**What you should do:** If a line in the data has the string "resolve", please show it.

BEGIN Available records

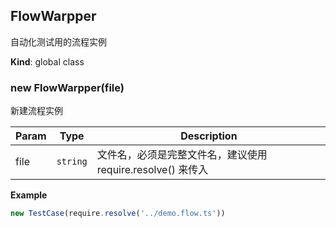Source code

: <a name="FlowWarpper"></a>

## FlowWarpper
自动化测试用的流程实例

**Kind**: global class  
<a name="new_FlowWarpper_new"></a>

### new FlowWarpper(file)
新建流程实例


| Param | Type | Description |
| --- | --- | --- |
| file | <code>string</code> | 文件名，必须是完整文件名，建议使用 require.resolve() 来传入 |

**Example**  
```js
new TestCase(require.resolve('../demo.flow.ts'))
```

END Available records

**Task response:**
| file | <code>string</code> | 文件名，必须是完整文件名，建议使用 require.resolve() 来传入 |
new TestCase(require.resolve('../demo.flow.ts'))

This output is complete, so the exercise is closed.